Subtract 500/day (~2,245 kcal) for roughly 1 lb/week loss; add 250/day for slow lean gain.

How to use it

  1. Enter age, sex, weight, and height (metric or imperial).
  2. Pick the activity level that matches your week.
  3. Read your BMR (resting) and TDEE (daily need).
  4. Adjust intake relative to TDEE based on your goal.

When to use this tool

  • Setting a daily calorie target for weight loss, maintenance, or lean gain.
  • Understanding the floor of calories your body burns just staying alive.
  • Estimating how many calories an activity level above sedentary adds to your needs.
  • Pairing with a macro calculator to split calories into protein, carbs, and fat.

When not to use it

  • Under 18 — adolescent metabolism differs; use a pediatric nutrition resource instead.
  • Pregnant or breastfeeding — energy needs rise beyond what this equation models.
  • Recovery from an eating disorder — any calorie math should come from your care team.
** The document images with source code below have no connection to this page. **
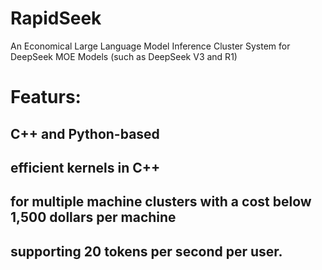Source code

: # RapidSeek
An Economical Large Language Model Inference Cluster System for DeepSeek MOE Models (such as DeepSeek V3 and R1)


# Featurs:

## C++ and Python-based 
## efficient kernels in C++ 
## for multiple machine clusters with a cost below 1,500 dollars per machine
## supporting 20 tokens per second per user.
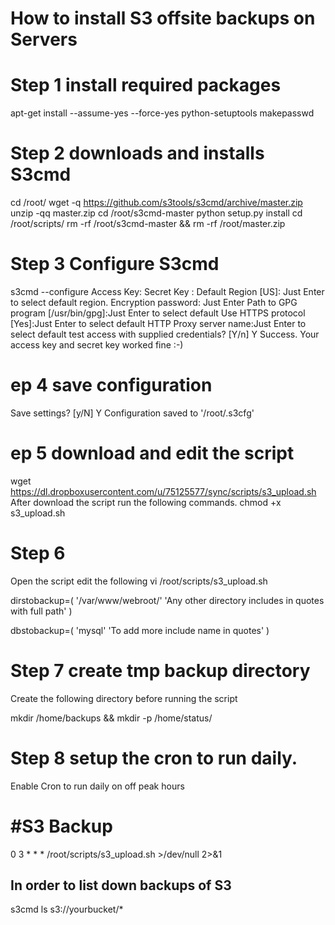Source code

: # How to install S3 offsite backups on Servers

# Step 1 install required packages
apt-get install --assume-yes --force-yes python-setuptools makepasswd

# Step 2 downloads and installs S3cmd 

cd /root/
wget -q https://github.com/s3tools/s3cmd/archive/master.zip
unzip -qq master.zip
cd /root/s3cmd-master
python setup.py install
cd /root/scripts/
rm -rf /root/s3cmd-master && rm -rf /root/master.zip

# Step 3 Configure S3cmd

s3cmd --configure
Access Key:
Secret Key :
Default Region [US]: Just Enter to select default region.
Encryption password: Just Enter
Path to GPG program [/usr/bin/gpg]:Just Enter to select default
Use HTTPS protocol [Yes]:Just Enter to select default
HTTP Proxy server name:Just Enter to select default
test access with supplied credentials? [Y/n] Y
Success. Your access key and secret key worked fine :-)

# ep 4 save configuration
Save settings? [y/N] Y
Configuration saved to '/root/.s3cfg'

# ep 5 download and edit the script

wget https://dl.dropboxusercontent.com/u/75125577/sync/scripts/s3_upload.sh 
After download the script run the following commands.
chmod +x s3_upload.sh

# Step 6
Open the script edit the following
vi /root/scripts/s3_upload.sh


dirstobackup=(
'/var/www/webroot/'
'Any other directory includes in quotes with full path'
)

dbstobackup=(
'mysql'
'To add more include name in quotes'
)

# Step 7 create tmp backup directory
Create the following directory before running the script

mkdir /home/backups && mkdir -p /home/status/

# Step 8 setup the cron to run daily.

Enable Cron to run daily on off peak hours

# #S3 Backup
0 3 * * *       /root/scripts/s3_upload.sh >/dev/null 2>&1


## In order to list down backups of S3 
s3cmd ls s3://yourbucket/*
                       


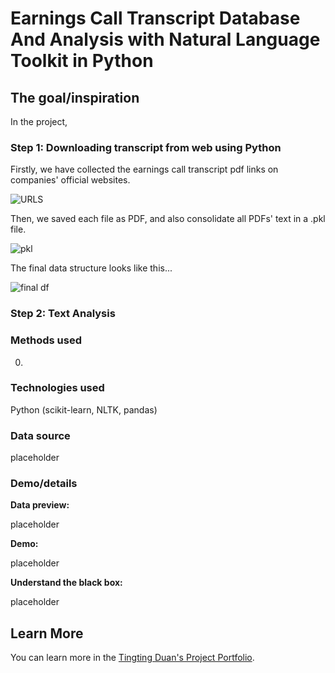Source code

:# Earnings Call Transcript Database And Analysis with Natural Language Toolkit in Python

## The goal/inspiration

In the project, 

### Step 1: Downloading transcript from web using Python

Firstly, we have collected the earnings call transcript pdf links on companies' official websites. 

![URLS](https://user-images.githubusercontent.com/44503223/123524021-4c135400-d68d-11eb-9674-7fa6e074fd28.png)

Then, we saved each file as PDF, and also consolidate all PDFs' text in a .pkl file. 

![pkl](https://user-images.githubusercontent.com/44503223/123524101-ab716400-d68d-11eb-8cca-010352b3a66c.png)

The final data structure looks like this...  

![final df](https://user-images.githubusercontent.com/44503223/123524144-f1c6c300-d68d-11eb-9c8c-e6bda286ed6d.png)

### Step 2: Text Analysis


### Methods used

0) 

### Technologies used

Python (scikit-learn, NLTK, pandas)

### Data source

placeholder

### Demo/details

**Data preview:**

placeholder

**Demo:**

placeholder

**Understand the black box:**

placeholder



## Learn More

You can learn more in the [Tingting Duan's Project Portfolio](https://tingting0618.github.io).


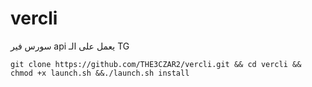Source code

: # vercli
سورس فير api يعمل على الـ TG 



`git clone https://github.com/THE3CZAR2/vercli.git && cd vercli && chmod +x launch.sh &&./launch.sh install`


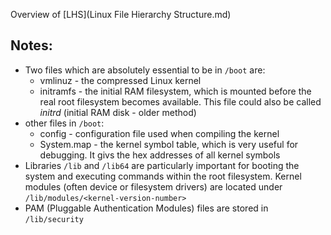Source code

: Overview of [LHS](Linux File Hierarchy Structure.md)
## Notes:
- Two files which are absolutely essential to be in `/boot` are:
    - vmlinuz - the compressed Linux kernel
    - initramfs - the initial RAM filesystem, which is mounted before the real root filesystem becomes available. This file could also be called _initrd_ (initial RAM disk - older method)
- other files in `/boot`:
    - config - configuration file used when compiling the kernel
    - System.map - the kernel symbol table, which is very useful for debugging. It givs the hex addresses of all kernel symbols
- Libraries `/lib` and `/lib64` are particularly important for booting the system and executing commands within the root filesystem. Kernel modules (often device or filesystem drivers) are located under `/lib/modules/<kernel-version-number>`
- PAM (Pluggable Authentication Modules) files are stored in `/lib/security`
Frequently asked questions

Is Mifflin-St Jeor more accurate than Harris-Benedict?
Slightly, yes — Mifflin-St Jeor (1990) was calibrated on modern body compositions and tends to underestimate BMR by ~5% less than Harris-Benedict (1919). That's why dietitians default to it today.
Why is my TDEE so much higher than my BMR?
TDEE multiplies BMR by an activity factor (1.2–1.9). A desk worker with 4 workouts/week is ~1.55; a full-time laborer is ~1.7. Even at the same weight, a more active person needs 500+ extra kcal/day.
Should I eat exactly my BMR to lose weight?
No — never eat below your BMR for more than a short cut. Eating below BMR for weeks tanks adherence, mood, and lean mass. Drop from TDEE instead (a 300–500 kcal deficit is plenty).
How often should I recalculate?
Every 10 lbs of weight change or every 3 months, whichever comes first. BMR scales with body mass, so a 20-lb loss means your maintenance number is now a few hundred kcal lower.